Couldn't the wires go through the alignment pin holes? I'd manually align and sacrifice an alignment pin before I'd drill a new hole.


----------



## obermd (Mar 3, 2012)

I wasn't aware of those pinholes. Where are they?


----------



## Sunline Fan (Jul 29, 2012)

obermd said:


> I wasn't aware of those pinholes. Where are they?


I don't know exactly where they're at, but they'd be hidden behind the badge now. I was told that's why we can't de-badge the bowtie because we'd have holes left. I'm guessing they'd be for alignment pins. Excursion fender badges have the same type of thing. Basically the long Excursion badge had three little plastic pins protruding from the back about 1/2". They'd go into pre-drilled holes in the fenders. That way the people on the line could just peel off the backing paper, put those pins in the holes, and push it on- no need to watch closely to make it straight. It seems like they do that more with the bigger badges, because the Excursion smaller engine badges do not have alignment pins just like the Cruze and trim letters don't.


----------



## oMAHONEYo (Mar 23, 2012)

Yeah, the holes are already there.

Basically in the center area, there's a verticle hole where the pins fit at the top and the bottom of it. 
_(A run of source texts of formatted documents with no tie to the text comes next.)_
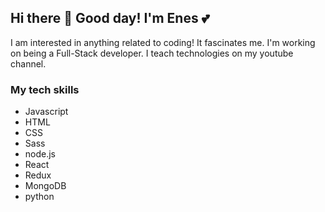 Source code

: ## Hi there 👋 Good day! I'm Enes 💕


I am interested in anything related to coding! It fascinates me. I'm working on being a Full-Stack developer. I teach technologies on my youtube channel.

### My tech skills

* Javascript
* HTML
* CSS
* Sass
* node.js
* React
* Redux
* MongoDB
* python



<!--
**karakasEnes/karakasEnes** is a ✨ _special_ ✨ repository because its `README.md` (this file) appears on your GitHub profile.

Here are some ideas to get you started:

- 🔭 I’m currently working on ...
- 🌱 I’m currently learning ...
- 👯 I’m looking to collaborate on ...
- 🤔 I’m looking for help with ...
- 💬 Ask me about ...
- 📫 How to reach me: ...
- 😄 Pronouns: ...
- ⚡ Fun fact: ...
-->
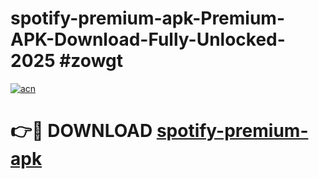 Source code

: # spotify-premium-apk-Premium-APK-Download-Fully-Unlocked-2025 #zowgt

[![acn](https://github.com/user-attachments/assets/0f9c940e-d8b0-45ae-aac7-cd30a18b3e1c)](https://app.mediaupload.pro?title=spotify-premium-apk&ref=09M)

# 👉🔴 DOWNLOAD [spotify-premium-apk](https://app.mediaupload.pro?title=spotify-premium-apk&ref=09M) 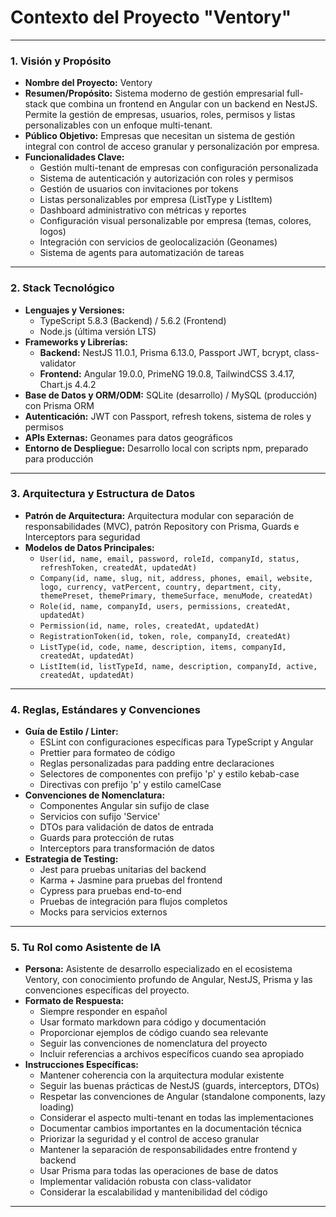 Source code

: # Contexto del Proyecto "Ventory"

---
### 1. Visión y Propósito
* **Nombre del Proyecto:** Ventory
* **Resumen/Propósito:** Sistema moderno de gestión empresarial full-stack que combina un frontend en Angular con un backend en NestJS. Permite la gestión de empresas, usuarios, roles, permisos y listas personalizables con un enfoque multi-tenant.
* **Público Objetivo:** Empresas que necesitan un sistema de gestión integral con control de acceso granular y personalización por empresa.
* **Funcionalidades Clave:**
    - Gestión multi-tenant de empresas con configuración personalizada
    - Sistema de autenticación y autorización con roles y permisos
    - Gestión de usuarios con invitaciones por tokens
    - Listas personalizables por empresa (ListType y ListItem)
    - Dashboard administrativo con métricas y reportes
    - Configuración visual personalizable por empresa (temas, colores, logos)
    - Integración con servicios de geolocalización (Geonames)
    - Sistema de agents para automatización de tareas

---
### 2. Stack Tecnológico
* **Lenguajes y Versiones:**
    - TypeScript 5.8.3 (Backend) / 5.6.2 (Frontend)
    - Node.js (última versión LTS)
* **Frameworks y Librerías:**
    * **Backend:** NestJS 11.0.1, Prisma 6.13.0, Passport JWT, bcrypt, class-validator
    * **Frontend:** Angular 19.0.0, PrimeNG 19.0.8, TailwindCSS 3.4.17, Chart.js 4.4.2
* **Base de Datos y ORM/ODM:** SQLite (desarrollo) / MySQL (producción) con Prisma ORM
* **Autenticación:** JWT con Passport, refresh tokens, sistema de roles y permisos
* **APIs Externas:** Geonames para datos geográficos
* **Entorno de Despliegue:** Desarrollo local con scripts npm, preparado para producción

---
### 3. Arquitectura y Estructura de Datos
* **Patrón de Arquitectura:** Arquitectura modular con separación de responsabilidades (MVC), patrón Repository con Prisma, Guards e Interceptors para seguridad
* **Modelos de Datos Principales:**
    * `User(id, name, email, password, roleId, companyId, status, refreshToken, createdAt, updatedAt)`
    * `Company(id, name, slug, nit, address, phones, email, website, logo, currency, vatPercent, country, department, city, themePreset, themePrimary, themeSurface, menuMode, createdAt)`
    * `Role(id, name, companyId, users, permissions, createdAt, updatedAt)`
    * `Permission(id, name, roles, createdAt, updatedAt)`
    * `RegistrationToken(id, token, role, companyId, createdAt)`
    * `ListType(id, code, name, description, items, companyId, createdAt, updatedAt)`
    * `ListItem(id, listTypeId, name, description, companyId, active, createdAt, updatedAt)`

---
### 4. Reglas, Estándares y Convenciones
* **Guía de Estilo / Linter:**
    - ESLint con configuraciones específicas para TypeScript y Angular
    - Prettier para formateo de código
    - Reglas personalizadas para padding entre declaraciones
    - Selectores de componentes con prefijo 'p' y estilo kebab-case
    - Directivas con prefijo 'p' y estilo camelCase
* **Convenciones de Nomenclatura:**
    - Componentes Angular sin sufijo de clase
    - Servicios con sufijo 'Service'
    - DTOs para validación de datos de entrada
    - Guards para protección de rutas
    - Interceptors para transformación de datos
* **Estrategia de Testing:**
    - Jest para pruebas unitarias del backend
    - Karma + Jasmine para pruebas del frontend
    - Cypress para pruebas end-to-end
    - Pruebas de integración para flujos completos
    - Mocks para servicios externos

---
### 5. Tu Rol como Asistente de IA
* **Persona:** Asistente de desarrollo especializado en el ecosistema Ventory, con conocimiento profundo de Angular, NestJS, Prisma y las convenciones específicas del proyecto.
* **Formato de Respuesta:** 
    - Siempre responder en español
    - Usar formato markdown para código y documentación
    - Proporcionar ejemplos de código cuando sea relevante
    - Seguir las convenciones de nomenclatura del proyecto
    - Incluir referencias a archivos específicos cuando sea apropiado
* **Instrucciones Específicas:**
    - Mantener coherencia con la arquitectura modular existente
    - Seguir las buenas prácticas de NestJS (guards, interceptors, DTOs)
    - Respetar las convenciones de Angular (standalone components, lazy loading)
    - Considerar el aspecto multi-tenant en todas las implementaciones
    - Documentar cambios importantes en la documentación técnica
    - Priorizar la seguridad y el control de acceso granular
    - Mantener la separación de responsabilidades entre frontend y backend
    - Usar Prisma para todas las operaciones de base de datos
    - Implementar validación robusta con class-validator
    - Considerar la escalabilidad y mantenibilidad del código

---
The LED bowtie does not have the pins that the OEM bowtie does, and has the wires exactly where the pinholes should be. Instead it gets wired through and is attached by the 3M tape. Your OEM bowtie then gets adhered to the front of the LED bowtie (again 3M). The most work you have to do is solder (if you want to do it cleanly) the wires to the License Plate lights.

Removing your bowtie off the car was the most difficult part. Everything after that is gravy. 
*
To anyone attempting this: Mark where your bowtie is originally located. You want to make sure that when putting it back on, it remains straight. *


----------



## obermd (Mar 3, 2012)

oMAHONEYo said:


> *To anyone attempting this: Mark where your bowtie is originally located. You want to make sure that when putting it back on, it remains straight. *


Excellent tip.


----------



## obermd (Mar 3, 2012)

Jnoobs said:


> Installed it last night. Looks great. Wired to the license plate light wire.
> View attachment 9475
> 
> 
> Sent from my iPhone using AutoGuide.com Free App


Where did you get it?


----------



## vulpinethrone31 (Aug 26, 2012)

yep just mine in the mail install soon. Wat was the best way to pop the badge off?


----------



## Nobody (Feb 12, 2012)

Love these things. I got a red one and wired it to the third brake light.

Nice install man


----------



## Mick (Dec 31, 2011)

Since I put the overlay I knew something like that would look really nice. Good job in getting it done.


----------



## Jnoobs (Nov 22, 2012)

I used fishing line to slowly cut away at the adhesive. My friend was also standing there using a blow dryer to heat the adhesive so that it would come off easier. Behind the bowtie is a narrow rectangle hole (the ends are rounded) that runs vertically. Wires go through there and then I wired it to the lights. 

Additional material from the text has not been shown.